Taking into account the latest results, the eleven analysts covering EyePoint Pharmaceuticals provided consensus estimates of US$42.2m revenue in 2024, which would reflect an uncomfortable 16% decline over the past 12 months. Losses are forecast to balloon 46% to US$2.44 per share. Before this earnings announcement, the analysts had been modelling revenues of US$43.7m and losses of US$2.29 per share in 2024. So it's pretty clear consensus is more negative on EyePoint Pharmaceuticals after the new consensus numbers; while the analysts trimmed their revenue estimates, they also administered a moderate increase in per-share loss expectations.
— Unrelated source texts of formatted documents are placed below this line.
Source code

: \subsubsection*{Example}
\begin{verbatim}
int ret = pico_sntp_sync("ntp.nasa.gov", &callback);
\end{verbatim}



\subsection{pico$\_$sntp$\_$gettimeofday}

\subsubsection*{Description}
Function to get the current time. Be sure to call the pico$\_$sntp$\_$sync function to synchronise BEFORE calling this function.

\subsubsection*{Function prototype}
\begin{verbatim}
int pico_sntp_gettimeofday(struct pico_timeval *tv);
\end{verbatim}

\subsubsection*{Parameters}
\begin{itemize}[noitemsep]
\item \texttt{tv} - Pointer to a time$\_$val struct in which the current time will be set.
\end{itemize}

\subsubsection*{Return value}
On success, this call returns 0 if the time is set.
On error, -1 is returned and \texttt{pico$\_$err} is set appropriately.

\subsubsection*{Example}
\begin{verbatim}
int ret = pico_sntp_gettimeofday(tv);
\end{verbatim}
The average price target was broadly unchanged at US$39.10, perhaps implicitly signalling that the weaker earnings outlook is not expected to have a long-term impact on the valuation. That's not the only conclusion we can draw from this data however, as some investors also like to consider the spread in estimates when evaluating analyst price targets. There are some variant perceptions on EyePoint Pharmaceuticals, with the most bullish analyst valuing it at US$68.00 and the most bearish at US$28.00 per share. We would probably assign less value to the analyst forecasts in this situation, because such a wide range of estimates could imply that the future of this business is difficult to value accurately. As a result it might not be a great idea to make decisions based on the consensus price target, which is after all just an average of this wide range of estimates.
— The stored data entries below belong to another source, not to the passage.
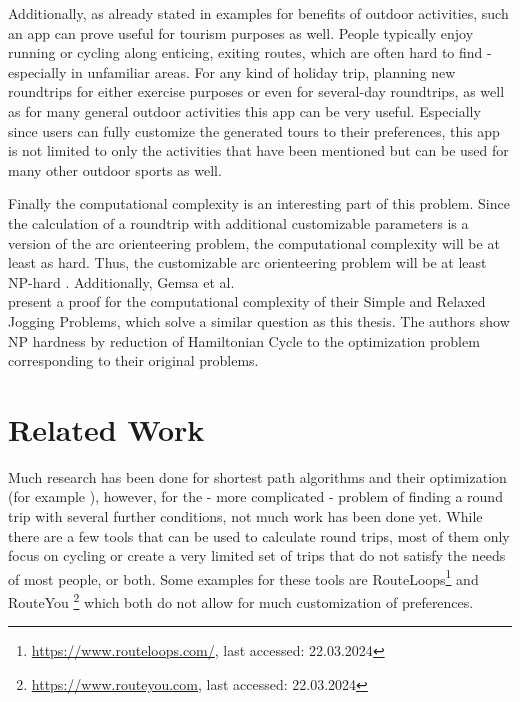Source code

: Additionally, as already stated in examples for benefits of outdoor activities, such an app can prove useful for tourism purposes as well. 
People typically enjoy running or cycling along enticing, exiting routes, which are often hard to find - especially in unfamiliar areas.
For any kind of holiday trip, planning new roundtrips for either exercise purposes or even for several-day roundtrips, as well as for many general outdoor activities this app can be very useful.
Especially since users can fully customize the generated tours to their preferences, this app is not limited to only the activities that have been mentioned but can be used for many other outdoor sports as well.

Finally the computational complexity is an interesting part of this problem. 
Since the calculation of a roundtrip with additional customizable parameters is a version of the arc orienteering problem, the computational complexity will be at least as hard.
Thus, the customizable arc orienteering problem will be at least NP-hard \cite{agarwal_correlated_2023}.
Additionally, Gemsa et al.\\ \cite{gemsa_efficient_2013} present a proof for the computational complexity of their Simple and Relaxed Jogging Problems, which solve a similar question as this thesis.
The authors show NP hardness by reduction of Hamiltonian Cycle to the optimization problem corresponding to their original problems.






\section{Related Work}
\label{sec:relatedWork}


Much research has been done for shortest path algorithms and their optimization (for example \cite{cherkassky_shortest_1996, deo_shortest-path_1984, gallo_shortest_1988, madkour_survey_2017, sommer_shortest-path_2014, wayahdi_greedy_2021}), however, for the - more complicated \cite{gemsa_efficient_2013} - problem of finding a round trip with several further conditions, not much work has been done yet.
While there are a few tools that can be used to calculate round trips, most of them only focus on cycling or create a very limited set of trips that do not satisfy the needs of most people, or both. 
Some examples for these tools are RouteLoops\footnote{\url{https://www.routeloops.com/}, last accessed: 22.03.2024} and RouteYou \footnote{\url{https://www.routeyou.com}, last accessed: 22.03.2024} which both do not allow for much customization of preferences.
Another way we can view these estimates is in the context of the bigger picture, such as how the forecasts stack up against past performance, and whether forecasts are more or less bullish relative to other companies in the industry. These estimates imply that revenue is expected to slow, with a forecast annualised decline of 30% by the end of 2024. This indicates a significant reduction from annual growth of 18% over the last five years. By contrast, our data suggests that other companies (with analyst coverage) in the same industry are forecast to see their revenue grow 9.4% annually for the foreseeable future. It's pretty clear that EyePoint Pharmaceuticals' revenues are expected to perform substantially worse than the wider industry.

The Bottom Line

The most important thing to note is the forecast of increased losses next year, suggesting all may not be well at EyePoint Pharmaceuticals. On the negative side, they also downgraded their revenue estimates, and forecasts imply they will perform worse than the wider industry. There was no real change to the consensus price target, suggesting that the intrinsic value of the business has not undergone any major changes with the latest estimates.

With that said, the long-term trajectory of the company's earnings is a lot more important than next year. We have estimates - from multiple EyePoint Pharmaceuticals analysts - going out to 2026, and you can see them free on our platform here.

You still need to take note of risks, for example - EyePoint Pharmaceuticals has 4 warning signs we think you should be aware of.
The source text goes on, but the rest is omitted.